Baby Yaga, I will ruin your life

Sometimes you just have to beware of the wind, and Baby Yaga singer Presley Randall offers space in her songwriting to do just that. What appears on his two-track EP, I will ruin your life, is a more grungy and uptempo take on her the more refined girl-rock she delivered on Baby Yaga’s 2020 EP, SHIT. “Did you say female rage?” Hold my beer, ”Randall told the City paper. Above the loud, dissonant punk melody of the first track, “Dog House,” there’s a polite tone in her voice as she sings a self-esteem-worthy reflection with the admission, “J ‘ forgot what mask to put on today. “An irreverence for normal social dynamics is cleverly turned on” Black Hole “with the phrase:” I have been a little disillusioned since I left the suburbs to settle in other suburbs “. I will ruin your life makes a rapid descent into the DIY ethic, ending in a haze of rumbling guitar returns.

Lureto, Walking Thoughts

Doom Flamingo keyboardist Ross Bogan combines contemplative instrumentals in his current side project, Lureto, with guitarist Wallace Mullinax, drummer Jonathan Peace and bassist Ben Mossman.
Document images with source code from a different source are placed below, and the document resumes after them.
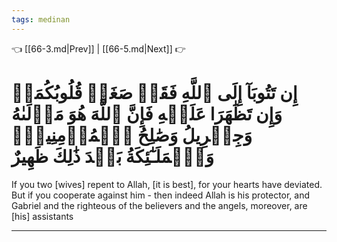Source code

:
```yaml
---
tags: medinan
---
```


👈 [[66-3.md|Prev]] | [[66-5.md|Next]] 👉

# إِن تَتُوبَآ إِلَى ٱللَّهِ فَقَدۡ صَغَتۡ قُلُوبُكُمَاۖ وَإِن تَظَٰهَرَا عَلَيۡهِ فَإِنَّ ٱللَّهَ هُوَ مَوۡلَىٰهُ وَجِبۡرِيلُ وَصَٰلِحُ ٱلۡمُؤۡمِنِينَۖ وَٱلۡمَلَـٰٓئِكَةُ بَعۡدَ ذَٰلِكَ ظَهِيرٌ

If you two [wives] repent to Allah, [it is best], for your hearts have deviated. But if you cooperate against him - then indeed Allah is his protector, and Gabriel and the righteous of the believers and the angels, moreover, are [his] assistants

---


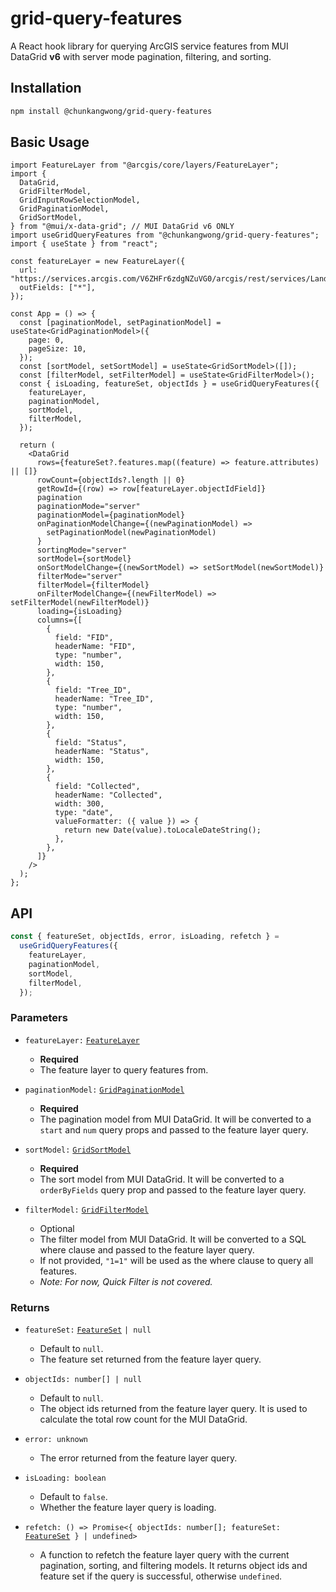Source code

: # grid-query-features

A React hook library for querying ArcGIS service features from MUI DataGrid **v6** with server mode pagination, filtering, and sorting.

## Installation

```bash
npm install @chunkangwong/grid-query-features
```

## Basic Usage

```tsx
import FeatureLayer from "@arcgis/core/layers/FeatureLayer";
import {
  DataGrid,
  GridFilterModel,
  GridInputRowSelectionModel,
  GridPaginationModel,
  GridSortModel,
} from "@mui/x-data-grid"; // MUI DataGrid v6 ONLY
import useGridQueryFeatures from "@chunkangwong/grid-query-features";
import { useState } from "react";

const featureLayer = new FeatureLayer({
  url: "https://services.arcgis.com/V6ZHFr6zdgNZuVG0/arcgis/rest/services/Landscape_Trees/FeatureServer/0",
  outFields: ["*"],
});

const App = () => {
  const [paginationModel, setPaginationModel] = useState<GridPaginationModel>({
    page: 0,
    pageSize: 10,
  });
  const [sortModel, setSortModel] = useState<GridSortModel>([]);
  const [filterModel, setFilterModel] = useState<GridFilterModel>();
  const { isLoading, featureSet, objectIds } = useGridQueryFeatures({
    featureLayer,
    paginationModel,
    sortModel,
    filterModel,
  });

  return (
    <DataGrid
      rows={featureSet?.features.map((feature) => feature.attributes) || []}
      rowCount={objectIds?.length || 0}
      getRowId={(row) => row[featureLayer.objectIdField]}
      pagination
      paginationMode="server"
      paginationModel={paginationModel}
      onPaginationModelChange={(newPaginationModel) =>
        setPaginationModel(newPaginationModel)
      }
      sortingMode="server"
      sortModel={sortModel}
      onSortModelChange={(newSortModel) => setSortModel(newSortModel)}
      filterMode="server"
      filterModel={filterModel}
      onFilterModelChange={(newFilterModel) => setFilterModel(newFilterModel)}
      loading={isLoading}
      columns={[
        {
          field: "FID",
          headerName: "FID",
          type: "number",
          width: 150,
        },
        {
          field: "Tree_ID",
          headerName: "Tree_ID",
          type: "number",
          width: 150,
        },
        {
          field: "Status",
          headerName: "Status",
          width: 150,
        },
        {
          field: "Collected",
          headerName: "Collected",
          width: 300,
          type: "date",
          valueFormatter: ({ value }) => {
            return new Date(value).toLocaleDateString();
          },
        },
      ]}
    />
  );
};
```

## API

```ts
const { featureSet, objectIds, error, isLoading, refetch } =
  useGridQueryFeatures({
    featureLayer,
    paginationModel,
    sortModel,
    filterModel,
  });
```

### Parameters

- `featureLayer:` [`FeatureLayer`](https://developers.arcgis.com/javascript/latest/api-reference/esri-layers-FeatureLayer.html)

  - **Required**
  - The feature layer to query features from.

- `paginationModel:` [`GridPaginationModel`](https://mui.com/x/api/data-grid/data-grid/#DataGrid-prop-paginationModel)

  - **Required**
  - The pagination model from MUI DataGrid. It will be converted to a `start` and `num` query props and passed to the feature layer query.

- `sortModel:` [`GridSortModel`](https://mui.com/x/api/data-grid/data-grid/#DataGrid-prop-sortModel)

  - **Required**
  - The sort model from MUI DataGrid. It will be converted to a `orderByFields` query prop and passed to the feature layer query.

- `filterModel:` [`GridFilterModel`](https://mui.com/x/api/data-grid/data-grid/#DataGrid-prop-filterModel)

  - Optional
  - The filter model from MUI DataGrid. It will be converted to a SQL where clause and passed to the feature layer query.
  - If not provided, `"1=1"` will be used as the where clause to query all features.
  - _Note: For now, Quick Filter is not covered._

### Returns

- `featureSet:` [`FeatureSet`](<(https://developers.arcgis.com/javascript/latest/api-reference/esri-rest-support-FeatureSet.html)>) `| null`

  - Default to `null`.
  - The feature set returned from the feature layer query.

- `objectIds: number[] | null`

  - Default to `null`.
  - The object ids returned from the feature layer query. It is used to calculate the total row count for the MUI DataGrid.

- `error: unknown`

  - The error returned from the feature layer query.

- `isLoading: boolean`

  - Default to `false`.
  - Whether the feature layer query is loading.

- `refetch: () => Promise<{ objectIds: number[]; featureSet: `[`FeatureSet`](<(https://developers.arcgis.com/javascript/latest/api-reference/esri-rest-support-FeatureSet.html)>)` } | undefined>`

  - A function to refetch the feature layer query with the current pagination, sorting, and filtering models. It returns object ids and feature set if the query is successful, otherwise `undefined`.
The atmospheric interpretation of “People are Strange” by The Doors which opens Lureto’s debut EP, Walking Thoughts, leaves an imprint as the four songs unfold in a doldrums of piano-driven melodies and languid guitar rhythms. The cheerful riff of “1B” is a burst of energy before moving on to the pleasantly peaceful track, “City Parking”, which to be fair is a great song to blow up while driving. The final song, “5th”, incorporates surf rock with textured and spacious accents to even out the whole experience. By the way, Lureto’s debut single “Pew Pew” is a great introduction to the group’s mind-blowing vibe. Walking Thoughts is a meditative compilation of easy and nuanced tunes, offering excellent accompaniment for any task at hand.

Blackfox sounds, Sometimes things work out

As a new addition to the Charleston scene, Sounds of Blackfox interweaves classic indie rock with a hauntingly airy aesthetic. The group builds great apprehension throughout their first album, Sometimes things work out, distinguishing between build and fall progression with the soulful voice of frontman Tyler Thirkettle expressing sophisticated but weary storytelling filled with complex lyrics. The “BumBumBum” and “Electric Vibrations” bookends are contrasts for the LP’s soft rock setup. The sharp, punchy tension of the first track underlies its lyrical exploration of devotion and betrayal that begins with, “You say you feel so private / Do I even sound surprised?” The closing track is a funky number embroidered with jerky rhythms and vocals reminiscent of Jamiroqaui’s sour jazz brand. Sometimes things work out is both a sweet relief and an insistent experimentation.